Homework 3
CS522, Fall 2008


Due: Wednesday, November 19

Please upload your files to CSNS. The files should include all the source code, documentation (optional), and a text file hw3.txt, which contains detailed instructions on how to compile and run your program on the CS3 server. Note that file uploading will be disabled automatically after 11:59PM of the due date, so please turn in your work on time.

[Readings]

[Decision Tree Induction] (90pt)

For this assignment, you are going to implement a decision tree classifier as described in Chapter 6.3 of the textbook. You may use any programming language of your choice, as long as your program can be compiled and run on CS3.

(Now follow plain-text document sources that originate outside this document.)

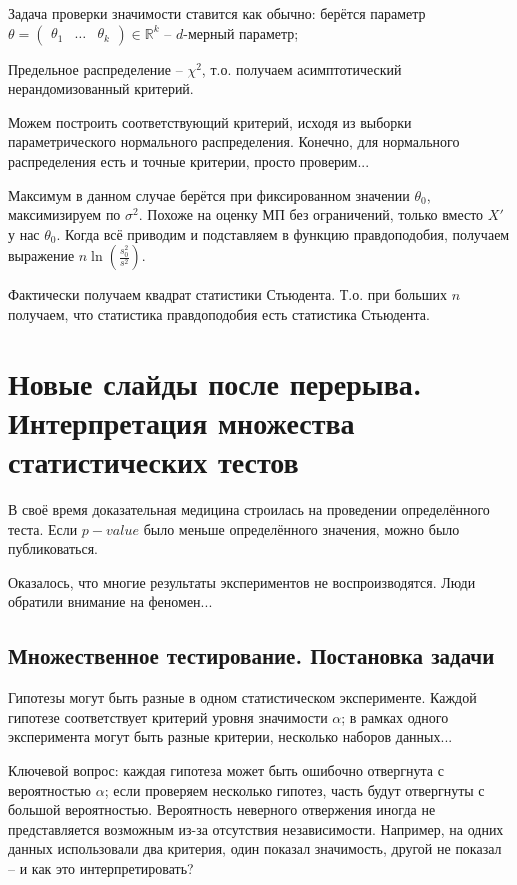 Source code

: \documentclass[main.tex]{subfiles}
\begin{document}
Задача проверки значимости ставится как обычно: берётся параметр $ \theta = \begin{pmatrix}
	\theta_1 & \dots & \theta_k
\end{pmatrix} \in \mathds R^k $ -- $ d $-мерный параметр;


Предельное распределение -- $ \chi^2 $, т.о. получаем асимптотический нерандомизованный критерий.

Можем построить соответствующий критерий, исходя из выборки параметрического нормального распределения.
Конечно, для нормального распределения есть и точные критерии, просто проверим...


Максимум в данном случае берётся при фиксированном значении $ \theta_0 $, максимизируем по $\sigma^2$.
Похоже на оценку МП без ограничений, только вместо $X'$ у нас $ \theta_0 $.
Когда всё приводим и подставляем в функцию правдоподобия, получаем выражение $ n \ln \left(\frac{s_0^2}{s^2}\right) $.

Фактически получаем квадрат статистики Стьюдента.
Т.о. при больших $ n $ получаем, что статистика правдоподобия есть статистика Стьюдента.

\section{Новые слайды после перерыва. Интерпретация множества статистических тестов}

В своё время доказательная медицина строилась на проведении определённого теста.
Если $p-value$ было меньше определённого значения, можно было публиковаться.

Оказалось, что многие результаты экспериментов не воспроизводятся.
Люди обратили внимание на феномен...

\subsection{Множественное тестирование. Постановка задачи}

Гипотезы могут быть разные в одном статистическом эксперименте.
Каждой гипотезе соответствует критерий уровня значимости $\alpha$; в рамках одного эксперимента могут быть разные критерии, несколько наборов данных...

Ключевой вопрос: каждая гипотеза может быть ошибочно отвергнута с вероятностью $ \alpha $; если проверяем несколько гипотез, часть будут отвергнуты с большой вероятностью. Вероятность неверного отвержения иногда не представляется возможным из-за отсутствия независимости. Например, на одних данных использовали два критерия, один показал значимость, другой не показал -- и как это интерпретировать?
\end{document}
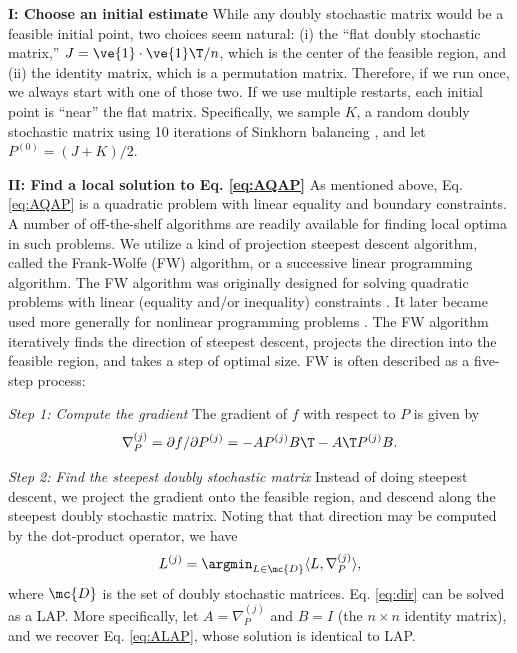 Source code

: \documentclass[10pt,journal,cspaper,compsoc]{IEEEtran}
\begin{document}
\textbf{I: Choose an initial estimate} While any doubly stochastic matrix would be a feasible initial point, two choices seem natural: (i) the ``flat doubly  stochastic matrix,'' $J=\ve{1} \cdot \ve{1}\T/n$, which is the center of the feasible region, and (ii) the identity matrix, which is a permutation matrix.  Therefore, if we run \qap  once, we always start with one of those two.  If we use multiple restarts, each initial point is ``near'' the flat matrix.  Specifically, we sample $K$, a random doubly stochastic matrix using 10 iterations of Sinkhorn balancing \cite{Sinkhorn1964}, and let $P^{(0)}=(J+K)/2$. %


\textbf{II: Find a local solution to Eq. \eqref{eq:AQAP}} As mentioned above, Eq. \eqref{eq:AQAP} is a quadratic problem with linear equality and boundary constraints.  A number of off-the-shelf algorithms are readily available for finding local optima in such problems.  We utilize a kind of projection steepest descent algorithm, called the 
Frank-Wolfe (FW) algorithm, or a successive linear programming algorithm.  The FW algorithm was originally designed for solving quadratic problems with linear (equality and/or inequality) constraints \cite{Frank1956}. It later became used more generally for nonlinear programming problems \cite{Bradley1977}.  The FW algorithm iteratively finds the direction of steepest descent, projects the direction into the feasible region, and takes a step of optimal size.  FW is often described as a five-step process:

\emph{Step 1: Compute the gradient} The gradient of $f$ with respect to $P$ is given by
\begin{align} \label{eq:grad}
	\nabla_P^{(j)} = \partial f / \partial P^{(j)} =  - A P^{(j)} B\T - A\T P^{(j)} B.
\end{align}


\emph{Step 2: Find the steepest doubly stochastic matrix} Instead of doing steepest descent, we project the gradient onto the feasible region, and descend along the steepest doubly stochastic matrix. Noting that that direction may be computed by the dot-product operator, we have
\begin{align}\label{eq:dir}
	L^{(j)} = \argmin_{L \in \mc{D}} \langle L, \nabla_P^{(j)} \rangle, %
\end{align}
where $\mc{D}$ is the set of doubly stochastic matrices.  Eq. \eqref{eq:dir} can be solved as a LAP.  More specifically, let $A=\nabla_P^{(j)}$ and $B=I$ (the $n\times n$ identity matrix), and we recover Eq. \eqref{eq:ALAP}, whose solution is identical to LAP.
\end{document}
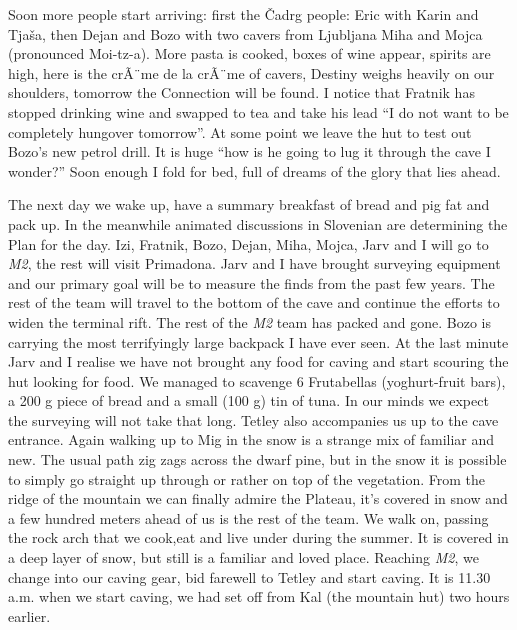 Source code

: Soon more people start arriving: first the \v{C}adrg people: Eric with
Karin and Tja\v{s}a, then Dejan and Bozo with two cavers from Ljubljana
Miha and Mojca (pronounced Moi-tz-a). More pasta is cooked, boxes of
wine appear, spirits are high, here is the crÃ¨me de la crÃ¨me of
cavers, Destiny weighs heavily on our shoulders, tomorrow the Connection
will be found. I notice that Fratnik has stopped drinking wine and
swapped to tea and take his lead ``I do not want to be completely
hungover tomorrow''. At some point we leave the hut to test out Bozo's
new petrol drill. It is huge ``how is he going to lug it through the
cave I wonder?'' Soon enough I fold for bed, full of dreams of the glory
that lies ahead.

The next day we wake up, have a summary breakfast of bread and pig fat
and pack up. In the meanwhile animated discussions in Slovenian are
determining the Plan for the day. Izi, Fratnik, Bozo, Dejan, Miha,
Mojca, Jarv and I will go to \emph{M2}, the rest will visit Primadona.
Jarv and I have brought surveying equipment and our primary goal will be
to measure the finds from the past few years. The rest of the team will
travel to the bottom of the cave and continue the efforts to widen the
terminal rift. The rest of the \emph{M2} team has packed and gone. Bozo
is carrying the most terrifyingly large backpack I have ever seen. At
the last minute Jarv and I realise we have not brought any food for
caving and start scouring the hut looking for food. We managed to
scavenge 6 Frutabellas (yoghurt-fruit bars), a 200 g piece of bread and
a small (100 g) tin of tuna. In our minds we expect the surveying will
not take that long. Tetley also accompanies us up to the cave entrance.
Again walking up to Mig in the snow is a strange mix of familiar and
new. The usual path zig zags across the dwarf pine, but in the snow it
is possible to simply go straight up through or rather on top of the
vegetation. From the ridge of the mountain we can finally admire the
Plateau, it's covered in snow and a few hundred meters ahead of us is
the rest of the team. We walk on, passing the rock arch that we cook,eat
and live under during the summer. It is covered in a deep layer of snow,
but still is a familiar and loved place. Reaching \emph{M2}, we change
into our caving gear, bid farewell to Tetley and start caving. It is
11.30 a.m. when we start caving, we had set off from Kal (the mountain
hut) two hours earlier.

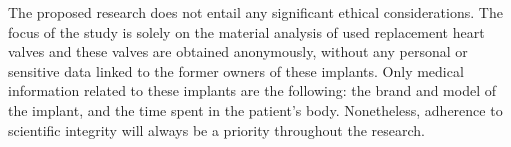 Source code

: The proposed research does not entail any significant ethical considerations. The focus of the study is solely on the material analysis of used replacement heart valves and these valves are obtained anonymously, without any personal or sensitive data linked to the former owners of these implants. Only medical information related to these implants are the following: the brand and model of the implant, and the time spent in the patient's body. Nonetheless, adherence to scientific integrity will always be a priority throughout the research.

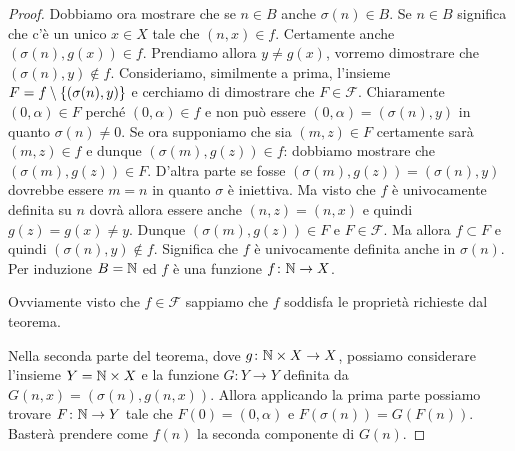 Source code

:\begin{proof}
Dobbiamo ora mostrare che se $n\in B$ anche $\sigma(n)\in B$.
Se $n\in B$ significa che c'è un unico $x\in X$ tale che $(n,x)\in f$.
Certamente anche $(\sigma(n),g(x))\in f$.
Prendiamo allora $y\neq g(x)$, vorremo dimostrare che $(\sigma(n),y)\not \in f$.
Consideriamo, similmente a prima, l'insieme $F=f\setminus\ENCLOSE{(\sigma(n),y)}$
e cerchiamo di dimostrare che $F\in \mathcal F$.
Chiaramente $(0,\alpha)\in F$ perché $(0,\alpha)\in f$ 
e non può essere $(0,\alpha)=(\sigma(n),y)$ in quanto $\sigma(n)\neq 0$.
Se ora supponiamo che sia $(m,z)\in F$ certamente sarà $(m,z)\in f$ 
e dunque $(\sigma(m),g(z))\in f$: 
dobbiamo mostrare che $(\sigma(m),g(z))\in F$. 
D'altra parte se fosse $(\sigma(m), g(z))=(\sigma(n),y)$ 
dovrebbe essere $m=n$ in quanto $\sigma$ è iniettiva. 
Ma visto che $f$ è univocamente definita su $n$ dovrà allora essere 
anche $(n,z) = (n,x)$ e quindi $g(z)=g(x) \neq y$. 
Dunque $(\sigma(m),g(z))\in F$ e $F\in \mathcal F$.
Ma allora $f\subset F$ e quindi $(\sigma(n),y)\not \in f$.
Significa che $f$ è univocamente definita anche in $\sigma(n)$.
Per induzione $B=\NN$ ed $f$ è una funzione $f\colon \NN\to X$.

Ovviamente visto che $f\in \mathcal F$ sappiamo che $f$ 
soddisfa le proprietà richieste dal teorema.

Nella seconda parte del teorema, dove $g\colon \NN\times X \to X$,
possiamo considerare l'insieme $Y=\NN\times X$ e la funzione 
$G\colon Y\to Y$ definita da $G(n,x) = (\sigma(n), g(n,x))$.
Allora applicando la prima parte possiamo trovare $F\colon \NN\to Y$
tale che $F(0) = (0,\alpha)$ e $F(\sigma(n)) = G(F(n))$.
Basterà prendere come $f(n)$ la seconda componente di $G(n)$.
\end{proof}

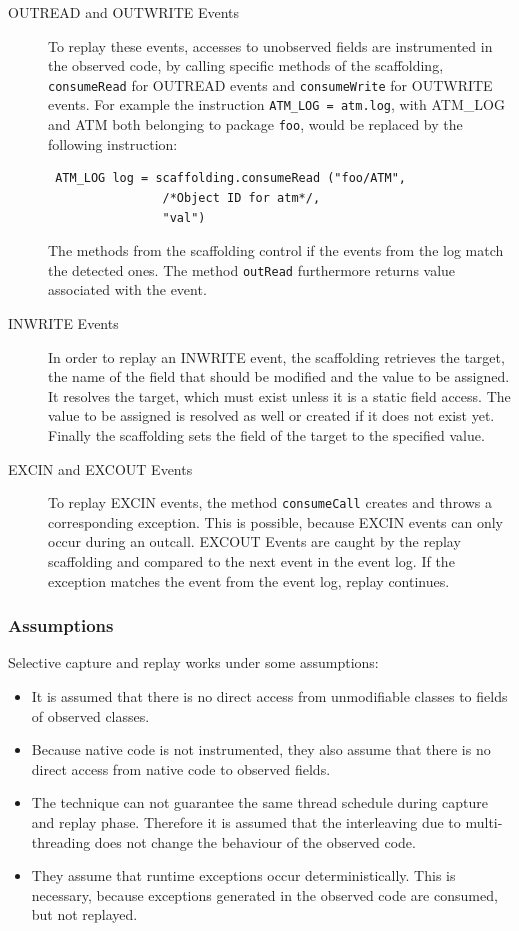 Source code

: \begin{description}
 \item [OUTREAD and OUTWRITE Events] To replay these events, accesses to unobserved fields are instrumented in the observed code, by calling specific methods of the scaffolding, \texttt{consumeRead} for OUTREAD events and \texttt{consumeWrite} for OUTWRITE events. For example the instruction \texttt{ATM\_LOG = atm.log}, with ATM\_LOG and ATM both belonging to package \texttt{foo}, would be replaced by the following instruction:
\begin{lstlisting}
 ATM_LOG log = scaffolding.consumeRead ("foo/ATM",
                /*Object ID for atm*/,
                "val")
\end{lstlisting}
The methods from the scaffolding control if the events from the log match the detected ones. The method \texttt{outRead} furthermore returns value associated with the event.
 \item [INWRITE Events] In order to replay an INWRITE event, the scaffolding retrieves the target, the name of the field that should be modified and the value to be assigned. It resolves the target, which must exist unless it is a static field access. The value to be assigned is resolved as well or created if it does not exist yet. Finally the scaffolding sets the field of the target to the specified value.
 \item [EXCIN and EXCOUT Events]  To replay EXCIN events, the method \texttt{consumeCall} creates and throws a corresponding exception. This is possible, because EXCIN events can only occur during an outcall. EXCOUT Events are caught by the replay scaffolding and compared to the next event in the event log. If the exception matches the event from the event log, replay continues.
\end{description}

\subsubsection{Assumptions}
Selective capture and replay works under some assumptions:
\begin{itemize}
 \item It is assumed that there is no direct access from unmodifiable classes to fields of observed classes.
 \item Because native code is not instrumented, they also assume that there is no direct access from native code to observed fields.
 \item The technique can not guarantee the same thread schedule during capture and replay phase. Therefore it is assumed that the interleaving due to multi-threading does not change the behaviour of the observed code.
 \item They assume that runtime exceptions occur deterministically. This is necessary, because exceptions generated in the observed code are consumed, but not replayed.
\end{itemize}

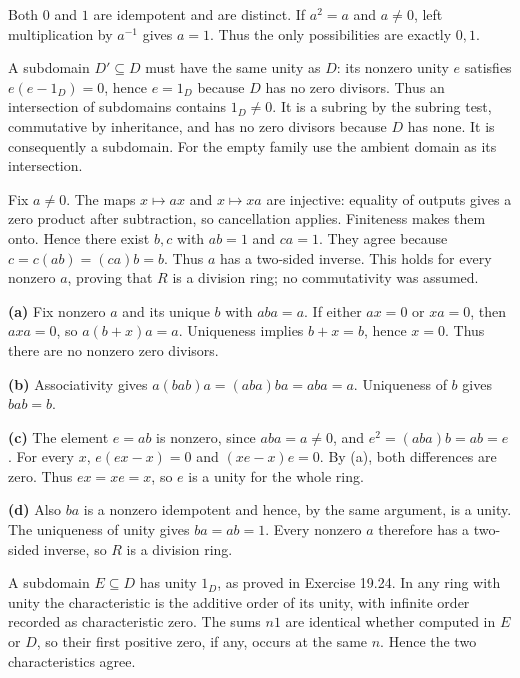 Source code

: Both $0$ and $1$ are idempotent and are distinct. If $a^2=a$ and $a\ne0$, left multiplication by $a^{-1}$ gives $a=1$. Thus the only possibilities are exactly $\boxed{0,1}$.

A subdomain $D'\subseteq D$ must have the same unity as $D$: its nonzero unity $e$ satisfies $e(e-1_D)=0$, hence $e=1_D$ because $D$ has no zero divisors. Thus an intersection of subdomains contains $1_D\ne0$. It is a subring by the subring test, commutative by inheritance, and has no zero divisors because $D$ has none. It is consequently a subdomain. For the empty family use the ambient domain as its intersection.

Fix $a\ne0$. The maps $x\mapsto ax$ and $x\mapsto xa$ are injective: equality of outputs gives a zero product after subtraction, so cancellation applies. Finiteness makes them onto. Hence there exist $b,c$ with $ab=1$ and $ca=1$. They agree because $c=c(ab)=(ca)b=b$. Thus $a$ has a two-sided inverse. This holds for every nonzero $a$, proving that $R$ is a division ring; no commutativity was assumed.

\textbf{(a)} Fix nonzero $a$ and its unique $b$ with $aba=a$. If either $ax=0$ or $xa=0$, then $axa=0$, so $a(b+x)a=a$. Uniqueness implies $b+x=b$, hence $x=0$. Thus there are no nonzero zero divisors.\par
\textbf{(b)} Associativity gives $a(bab)a=(aba)ba=aba=a$. Uniqueness of $b$ gives $bab=b$.\par
\textbf{(c)} The element $e=ab$ is nonzero, since $aba=a\ne0$, and $e^2=(aba)b=ab=e$. For every $x$, $e(ex-x)=0$ and $(xe-x)e=0$. By (a), both differences are zero. Thus $ex=xe=x$, so $e$ is a unity for the whole ring.\par
\textbf{(d)} Also $ba$ is a nonzero idempotent and hence, by the same argument, is a unity. The uniqueness of unity gives $ba=ab=1$. Every nonzero $a$ therefore has a two-sided inverse, so $R$ is a division ring.

A subdomain $E\subseteq D$ has unity $1_D$, as proved in Exercise 19.24. In any ring with unity the characteristic is the additive order of its unity, with infinite order recorded as characteristic zero. The sums $n1$ are identical whether computed in $E$ or $D$, so their first positive zero, if any, occurs at the same $n$. Hence the two characteristics agree.

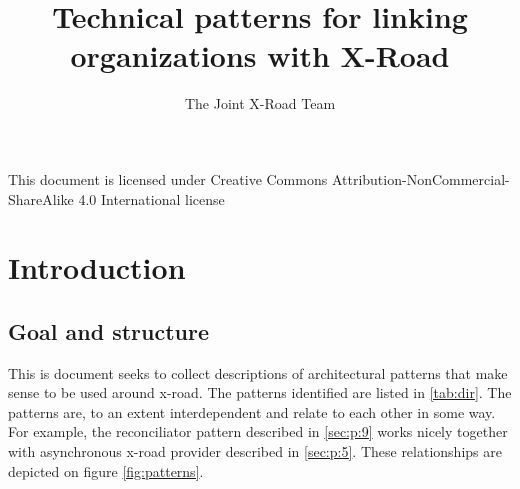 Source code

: \documentclass[10pt,a4paper]{article}
\title{Technical patterns for linking organizations with X-Road}
\author{The Joint X-Road Team}
\begin{document}
\maketitle
\clearpage
\setcounter{tocdepth}{2}
\tableofcontents
\clearpage
\thispagestyle{empty}
\null
\vfill

\begin{center}
This document is licensed under Creative Commons Attribution-NonCommercial-ShareAlike 4.0 International license\\[5mm]

\ccbyncsa\end{center}
\clearpage

\setcounter{section}{0}
\section{Introduction}
\subsection{Goal and structure}
This is document seeks to collect descriptions of architectural patterns that make sense to be used around x-road. The patterns identified are listed in \ref{tab:dir}. The patterns are, to an extent interdependent and relate to each other in some way. For example, the reconciliator pattern described in \ref{sec:p:9}  works nicely together with asynchronous x-road provider described in \ref{sec:p:5}. These relationships are depicted on figure \ref{fig:patterns}.
\end{document}
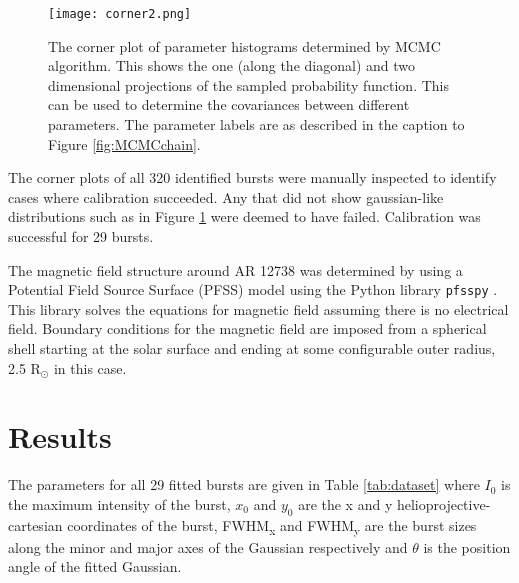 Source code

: \begin{figure}
\centering
\texttt{[image: corner2.png]}
\caption[A corner plot of parameter histograms determined by MCMC algorithm.]{The corner plot of parameter histograms determined by MCMC algorithm. This shows the one (along the diagonal) and two dimensional projections of the sampled probability function. This can be used to determine the covariances between different parameters. The parameter labels are as described in the caption to Figure \ref{fig:MCMCchain}.}
\label{fig:MCMCcorner}
\end{figure}

The corner plots of all 320 identified bursts were manually inspected to identify cases where calibration succeeded. Any that did not show gaussian-like distributions such as in Figure \ref{fig:MCMCcorner} were deemed to have failed. Calibration was successful for 29 bursts.  

The magnetic field structure around AR 12738 was determined by using a Potential Field Source Surface (PFSS) model using the Python library \texttt{pfsspy} \citep{Stansby2020}. This library solves the equations for magnetic field assuming there is no electrical field. Boundary conditions for the magnetic field are imposed from a spherical shell starting at the solar surface and ending at some configurable outer radius, 2.5 R$_\odot$ in this case.


\section{Results}
\label{sec:obsvtheory_results}
The parameters for all 29 fitted bursts are given in Table \ref{tab:dataset} where $I_0$ is the maximum intensity of the burst, $x_0$ and $y_0$ are the x and y  helioprojective-cartesian coordinates of the burst, FWHM\textsubscript{x} and FWHM\textsubscript{y} are the burst sizes along the minor and major axes of the Gaussian respectively and $\theta$ is the position angle of the fitted Gaussian. %

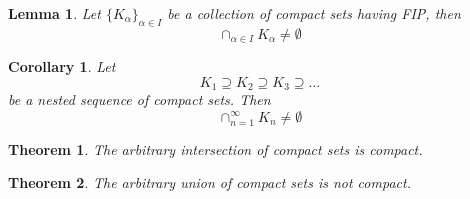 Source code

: \documentclass[12pt,reqno]{amsart}
\theoremstyle{plain}
\newtheorem*{theorem}{Theorem}
\newtheorem*{corollary}{Corollary}
\newtheorem*{lemma}{Lemma}
\begin{document}
    \begin{lemma}
        Let ${\{ K_\alpha\}}_{\alpha \in I}$ be a collection of compact sets having FIP, then 
        \[ \cap_{\alpha \in I} K_\alpha \neq \emptyset\]
    \end{lemma}

    \begin{corollary}
        Let 
        \[ K_1 \supseteq K_2 \supseteq K_3 \supseteq \dots \]
        be a nested sequence of compact sets. Then
        \[ \cap_{n = 1}^\infty K_n \neq \emptyset\]
    \end{corollary}

    \begin{theorem}
        The arbitrary intersection of compact sets is compact.
    \end{theorem}

    \begin{theorem}
        The arbitrary union of compact sets is not compact.
    \end{theorem}
\end{document}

Use the Forest CoverType dataset to test your classifier as follows (I'm going to use Java for examples, but as stated earlier, you may use other programming languages):

java DecisionTreeClassifier <TrainingSet> <TestSet> <ResultSet>

Your classifier should also output to the console the percentage of the correctly classified records, e.g. 50%. Please do not output any debugging information in the submitted code.

I will grade your implementation by randomly selecting 2100 records (300 records from each class) from the dataset as the testing set, and using the remaining records as the training set. Your implementation must achieve at least 30% accuracy rate, and take less than 2 hours to complete both training and classification on CS3. The top five most accurate classifiers will receive up to 20% extra credit.

Note that use of existing classification code found online or from other sources will be considered cheating.